It’s June! The sun’s shining, children are smiling, the good life is about to start anew.
Wrong! This is summer in Film-Land, which means you’ve a boatload of sequels to get through before the fall sequels start showing up. Here’s a sampling of a few, listed by release date. A smattering of what’s playing at local independent cinemas follows.
Me Before You – Poor Will Traynor, he had everything; looks, money, position… mobility. At least he did until he lost control of his motorcycle and wound up paralyzed. Though his family rallies around him, he finds he just can’t accept life in a wheelchair and decides to go to Dignitas in Switzerland (the assisted suicide group). Horrified, his mother makes him promise to wait six months so she can show him all the reasons that life is worth living. Can you guess the rest of the movie if I tell you the family hires a young woman (who just happens to be beautiful) as his nursemaid? It sounds like something brought to you by Nicholas Sparks, instead it’s from a 2012 novel by British romance writer Jojo Moyes. Emilia Clarke and Sam Claflin star, with Charles Dance, Janet McTeer, Matthew Lewis, and Joanna Lumley. I’m sure it’ll have its moments, but the real drama will be seeing whether the film goes with the ending of the novel in which … but no, I just can’t.
Popstar: Never Stop Never Stopping – Andy Samberg plays “Conner4Real” a rapstar whose latest music release is an epic fail. Desperate to stay on top of the celebrity heap, Conner reforms his old boy band group “The Style Boyz.” Samberg has co-written the script with Akiva Schaffer and Jorma Taccone who also serve as co-directors. I probably don’t need to add that Judd Apatow is a producer.
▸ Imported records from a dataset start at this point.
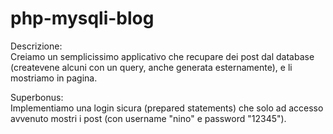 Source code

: # php-mysqli-blog


Descrizione:
<br>
Creiamo un semplicissimo applicativo che recupare dei post dal database (createvene alcuni con un query, anche generata esternamente), e li mostriamo in pagina.

Superbonus:
<br>
Implementiamo una login sicura (prepared statements) che solo ad accesso avvenuto mostri i post (con username "nino" e password "12345").
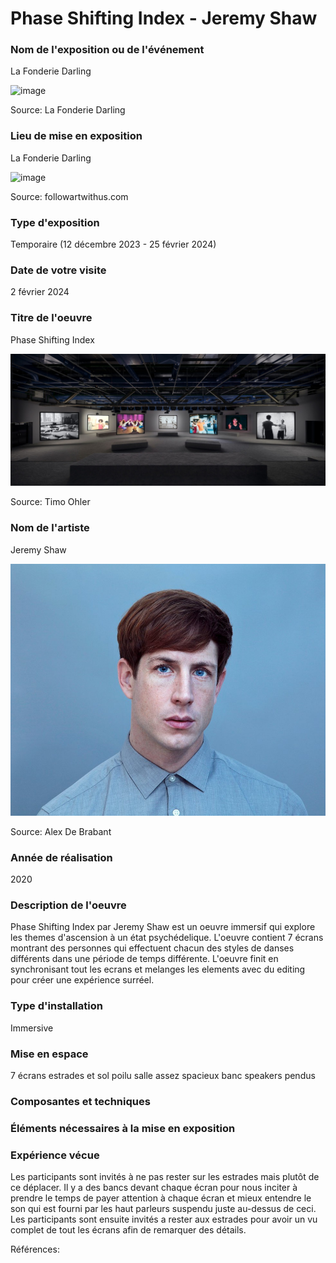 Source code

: # Phase Shifting Index - Jeremy Shaw

### Nom de l'exposition ou de l'événement
La Fonderie Darling

![image](https://github.com/TerryLTY/H24_V11_inspirations_LU/assets/143763387/0e841e5e-ac35-48a4-a63f-831842331262)

Source: La Fonderie Darling

### Lieu de mise en exposition
La Fonderie Darling

![image](https://github.com/TerryLTY/H24_V11_inspirations_LU/assets/143763387/2c1900c4-d78a-40f0-96be-07708603e41e)

Source: followartwithus.com

### Type d'exposition
Temporaire (12 décembre 2023 - 25 février 2024)

### Date de votre visite
2 février 2024

### Titre de l'oeuvre
Phase Shifting Index

![photo](media/exposition_phase_shifting_index.jpg)

Source: Timo Ohler

### Nom de l'artiste
Jeremy Shaw

![image](media/jeremy_shaw.jpg)

Source: Alex De Brabant

### Année de réalisation	
2020

### Description de l'oeuvre	
Phase Shifting Index par Jeremy Shaw est un oeuvre immersif qui explore les themes d'ascension à un état psychédelique. 
L'oeuvre contient 7 écrans montrant des personnes qui effectuent chacun des styles de danses différents dans une période de temps différente.
L'oeuvre finit en synchronisant tout les ecrans et melanges les elements avec du editing pour créer une expérience surréel.

### Type d'installation
Immersive

### Mise en espace	
7 écrans
estrades et sol poilu
salle assez spacieux
banc
speakers pendus

### Composantes et techniques	


### Éléments nécessaires à la mise en exposition	


### Expérience vécue	
Les participants sont invités à ne pas rester sur les estrades mais plutôt de ce déplacer. Il y a des bancs devant chaque écran pour nous inciter à prendre le temps de payer attention à chaque écran et mieux entendre le son qui est fourni par les haut parleurs suspendu juste au-dessus de ceci.
Les participants sont ensuite invités a rester aux estrades pour avoir un vu complet de tout les écrans afin de remarquer des détails. 

Références:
But Popstar really isn’t about the behind-the-camera people, it’s the cast: a who’s who of SNL alumni. Bill Hader, Maya Rudolph, Will Forte, Tim Meadows, and Joan Cusack. Plus there’s Sarah Silverman, Will Arnett, Imogen Poots, Martin Sheen, James Buckley and celebrity cameos from Adam Levine, Snoop Dogg, Simon Cowell, Carrie Underwood, Usher, Seal, Pink, Questlove, DJ Khaled, and Jimmy Fallon.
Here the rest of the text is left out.